Iran threatens to end nuclear pact following US sanctions

Iran threatens to end nuclear pact following US sanctions
Iran's lawmakers are planning to retaliate against new US sanctions, warning they could tear up a nuclear agreement with the country and issue its own sanctions against Washington.
2 min read
03 December, 2016
Iran is plotting retaliation after the US voted to extend sanctions legislation [Getty]

Iran has threatened to resume its nuclear programme in retaliation against the US after it voted to extend sanctions for another ten years.

Tehran has vowed to hit back, calling the Iran Sanctions Act extension, passed unanimously on Thursday, a "violation" of the historic deal, which saw Iran curb to its nuclear programme in return for the lifting of financial sanctions.

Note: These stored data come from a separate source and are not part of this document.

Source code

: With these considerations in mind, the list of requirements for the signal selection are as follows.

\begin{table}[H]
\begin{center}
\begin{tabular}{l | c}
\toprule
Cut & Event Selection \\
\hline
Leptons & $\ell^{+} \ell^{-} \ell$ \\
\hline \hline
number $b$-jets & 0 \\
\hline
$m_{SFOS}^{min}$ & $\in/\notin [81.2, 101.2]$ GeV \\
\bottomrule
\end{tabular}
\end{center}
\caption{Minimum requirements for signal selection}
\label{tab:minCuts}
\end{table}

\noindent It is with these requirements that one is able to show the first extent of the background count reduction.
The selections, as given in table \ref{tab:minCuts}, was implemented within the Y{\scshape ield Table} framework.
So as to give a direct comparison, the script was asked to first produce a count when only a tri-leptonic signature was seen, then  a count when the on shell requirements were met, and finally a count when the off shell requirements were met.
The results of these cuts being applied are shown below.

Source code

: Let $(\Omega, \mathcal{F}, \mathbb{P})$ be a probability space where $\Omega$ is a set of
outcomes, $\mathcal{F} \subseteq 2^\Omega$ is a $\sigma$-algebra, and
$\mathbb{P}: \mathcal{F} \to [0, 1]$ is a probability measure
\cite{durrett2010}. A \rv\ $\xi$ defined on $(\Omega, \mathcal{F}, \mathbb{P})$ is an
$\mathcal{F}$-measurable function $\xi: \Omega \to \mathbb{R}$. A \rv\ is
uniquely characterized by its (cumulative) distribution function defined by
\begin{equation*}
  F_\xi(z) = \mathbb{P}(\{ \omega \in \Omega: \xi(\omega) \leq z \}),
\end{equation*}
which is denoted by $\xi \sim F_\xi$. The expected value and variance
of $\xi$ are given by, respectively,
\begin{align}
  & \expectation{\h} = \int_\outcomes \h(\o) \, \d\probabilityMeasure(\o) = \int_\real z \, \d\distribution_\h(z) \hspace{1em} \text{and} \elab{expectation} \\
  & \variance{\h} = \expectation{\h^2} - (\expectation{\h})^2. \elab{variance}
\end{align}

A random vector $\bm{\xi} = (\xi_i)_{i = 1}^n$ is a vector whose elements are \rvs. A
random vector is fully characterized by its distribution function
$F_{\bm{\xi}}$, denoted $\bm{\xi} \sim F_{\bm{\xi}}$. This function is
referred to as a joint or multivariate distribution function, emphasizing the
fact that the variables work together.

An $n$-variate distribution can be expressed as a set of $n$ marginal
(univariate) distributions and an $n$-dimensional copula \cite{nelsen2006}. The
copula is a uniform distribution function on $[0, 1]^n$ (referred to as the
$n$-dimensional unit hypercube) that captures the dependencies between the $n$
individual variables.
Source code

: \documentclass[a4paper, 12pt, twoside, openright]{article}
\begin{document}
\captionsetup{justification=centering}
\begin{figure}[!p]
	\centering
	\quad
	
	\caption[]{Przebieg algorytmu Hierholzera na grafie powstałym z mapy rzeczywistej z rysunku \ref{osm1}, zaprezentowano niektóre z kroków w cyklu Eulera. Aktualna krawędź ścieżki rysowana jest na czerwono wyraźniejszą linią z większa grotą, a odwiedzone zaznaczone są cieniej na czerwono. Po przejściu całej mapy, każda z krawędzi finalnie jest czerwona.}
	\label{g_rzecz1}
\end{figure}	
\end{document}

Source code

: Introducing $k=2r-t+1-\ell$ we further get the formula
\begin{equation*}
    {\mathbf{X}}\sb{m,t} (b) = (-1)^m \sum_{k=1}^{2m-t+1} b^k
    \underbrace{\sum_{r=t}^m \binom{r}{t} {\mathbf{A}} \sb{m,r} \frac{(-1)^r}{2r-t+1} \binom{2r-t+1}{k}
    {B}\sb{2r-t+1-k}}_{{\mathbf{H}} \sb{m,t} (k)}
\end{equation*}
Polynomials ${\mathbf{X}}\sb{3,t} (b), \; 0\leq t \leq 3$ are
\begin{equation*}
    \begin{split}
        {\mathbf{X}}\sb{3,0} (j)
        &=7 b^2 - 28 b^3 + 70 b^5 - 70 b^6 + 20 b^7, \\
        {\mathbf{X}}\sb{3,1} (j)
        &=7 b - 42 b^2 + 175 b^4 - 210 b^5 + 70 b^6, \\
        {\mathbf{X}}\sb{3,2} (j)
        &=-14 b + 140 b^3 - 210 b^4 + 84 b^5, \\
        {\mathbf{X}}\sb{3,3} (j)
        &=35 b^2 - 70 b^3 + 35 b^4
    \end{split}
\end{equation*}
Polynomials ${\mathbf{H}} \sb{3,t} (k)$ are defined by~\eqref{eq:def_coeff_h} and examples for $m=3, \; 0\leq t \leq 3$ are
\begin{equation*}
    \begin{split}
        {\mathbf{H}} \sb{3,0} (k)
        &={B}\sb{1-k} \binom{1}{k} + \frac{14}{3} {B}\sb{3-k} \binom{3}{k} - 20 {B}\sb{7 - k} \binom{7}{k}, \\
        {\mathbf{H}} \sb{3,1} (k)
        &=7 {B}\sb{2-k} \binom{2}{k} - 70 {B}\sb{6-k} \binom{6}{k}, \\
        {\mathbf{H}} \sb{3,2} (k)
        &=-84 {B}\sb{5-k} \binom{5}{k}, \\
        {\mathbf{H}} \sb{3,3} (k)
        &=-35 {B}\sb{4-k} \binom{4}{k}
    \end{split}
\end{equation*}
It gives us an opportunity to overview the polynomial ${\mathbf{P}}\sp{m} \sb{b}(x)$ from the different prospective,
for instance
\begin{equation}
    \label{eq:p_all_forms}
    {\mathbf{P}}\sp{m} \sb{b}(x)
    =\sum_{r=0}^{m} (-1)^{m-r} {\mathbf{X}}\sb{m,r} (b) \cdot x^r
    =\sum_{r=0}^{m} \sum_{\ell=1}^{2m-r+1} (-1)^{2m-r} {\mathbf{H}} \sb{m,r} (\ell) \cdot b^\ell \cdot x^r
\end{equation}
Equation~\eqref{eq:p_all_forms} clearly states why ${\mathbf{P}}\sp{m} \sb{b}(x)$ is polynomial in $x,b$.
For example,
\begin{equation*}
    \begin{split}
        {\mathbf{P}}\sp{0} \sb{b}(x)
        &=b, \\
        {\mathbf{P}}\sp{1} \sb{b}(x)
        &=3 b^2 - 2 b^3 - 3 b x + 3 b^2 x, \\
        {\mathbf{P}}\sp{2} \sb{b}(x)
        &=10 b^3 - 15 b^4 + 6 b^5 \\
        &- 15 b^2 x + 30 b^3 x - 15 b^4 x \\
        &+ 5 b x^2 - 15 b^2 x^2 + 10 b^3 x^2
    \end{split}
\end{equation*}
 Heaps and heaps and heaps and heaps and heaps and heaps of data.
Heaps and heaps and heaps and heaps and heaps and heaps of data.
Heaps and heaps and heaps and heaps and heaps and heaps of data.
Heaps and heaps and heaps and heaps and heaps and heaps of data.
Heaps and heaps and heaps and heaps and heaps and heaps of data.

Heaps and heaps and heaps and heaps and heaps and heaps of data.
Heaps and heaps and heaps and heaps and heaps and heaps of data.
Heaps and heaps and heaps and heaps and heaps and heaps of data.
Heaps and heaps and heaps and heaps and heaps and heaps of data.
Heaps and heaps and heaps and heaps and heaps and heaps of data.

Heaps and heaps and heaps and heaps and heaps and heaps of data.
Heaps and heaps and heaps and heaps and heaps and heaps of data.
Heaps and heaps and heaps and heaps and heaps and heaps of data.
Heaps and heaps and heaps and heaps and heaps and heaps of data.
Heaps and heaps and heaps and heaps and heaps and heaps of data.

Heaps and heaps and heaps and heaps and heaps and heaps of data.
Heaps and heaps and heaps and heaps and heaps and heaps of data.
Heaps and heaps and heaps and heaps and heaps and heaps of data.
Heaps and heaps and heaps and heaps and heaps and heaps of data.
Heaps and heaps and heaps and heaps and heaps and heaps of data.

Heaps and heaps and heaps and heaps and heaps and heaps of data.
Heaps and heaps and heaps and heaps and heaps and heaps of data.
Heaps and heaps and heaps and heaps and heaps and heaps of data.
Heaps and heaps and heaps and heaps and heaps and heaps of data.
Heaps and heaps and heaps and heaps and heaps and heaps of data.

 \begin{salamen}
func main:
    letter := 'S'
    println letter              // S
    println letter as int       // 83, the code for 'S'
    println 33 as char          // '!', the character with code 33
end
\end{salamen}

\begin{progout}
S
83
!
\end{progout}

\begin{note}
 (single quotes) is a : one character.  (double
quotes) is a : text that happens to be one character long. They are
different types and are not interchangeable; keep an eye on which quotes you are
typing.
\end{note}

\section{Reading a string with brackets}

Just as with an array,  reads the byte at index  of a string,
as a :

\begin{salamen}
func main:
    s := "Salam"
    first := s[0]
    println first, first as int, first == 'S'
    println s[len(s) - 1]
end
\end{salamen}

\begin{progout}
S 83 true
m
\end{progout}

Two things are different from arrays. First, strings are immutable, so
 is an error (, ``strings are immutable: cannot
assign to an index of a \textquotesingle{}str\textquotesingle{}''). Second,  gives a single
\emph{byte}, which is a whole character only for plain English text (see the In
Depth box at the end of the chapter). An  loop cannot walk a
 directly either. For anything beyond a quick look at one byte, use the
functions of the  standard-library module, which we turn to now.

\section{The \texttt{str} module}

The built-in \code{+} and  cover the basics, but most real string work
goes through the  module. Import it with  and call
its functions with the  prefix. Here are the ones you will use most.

"To the world community, the extension of sanctions against Iran shows the unreliability of the American government," state broadcaster IRIB quoted Foreign Minister Mohammad Javad Zarif as saying upon arrival in India for an official visit on Saturday.

"America is acting against its commitment," Zarif added.

The US sees extending the legislation, which was due to expire on 31 December, as a way of enforcing the deal, allowing for "immediate snap-back" if Iran violated its terms.

However, Iran maintains it was unnecessary, with foreign ministry spokesman Bahram Ghasemi warning Iran has "appropriate responses for all situations".

Behrouz Nemati, spokesman for parliament's presiding board, was quoted by state TV on Saturday as saying MPs would introduce a measure on Sunday demanding the government "return to initial (nuclear) enrichment conditions" before the deal.

Iran's state news agency IRNA also quoted member of the board Akbar Ranjbarzadeh as introducing a plan to mandate the government to resume nuclear activity.

"The land of our nuclear and knowledgeable scientists has been invaded and they have taken away considerable portion of what we had already gained," Ranjbarzadeh said.

"The ones who have acted in violation of the international regulations and have defied them are the US and the Congress of the country.

"We constantly inform the world... that the US was the initiator of the illegal act and we have no option but reciprocating. Our ways are retaliatory and defensive in nature and are not aimed at intruding into the scientific and ethical borders."

A draft bill to ban imports of US goods is also set to be discussed by Iran's legislature.

"Given the US hostile measure, meaning extension of the Iran Sanctions Act (ISA) for another 10 years, a double-urgency plan to ban purchase of the US-made consumer goods has been prepared in the parliament," said Iranian MP Mohamad Reda Tabesh, according to Fars News Agency.

US President-elect Donald Trump heavily criticised the nuclear accord as he campaigned for the White House over the past year - calling it the "stupidest deal of all time".

Several fellow Republicans remain vehemently opposed to the nuclear deal and have called for it to be scrapped.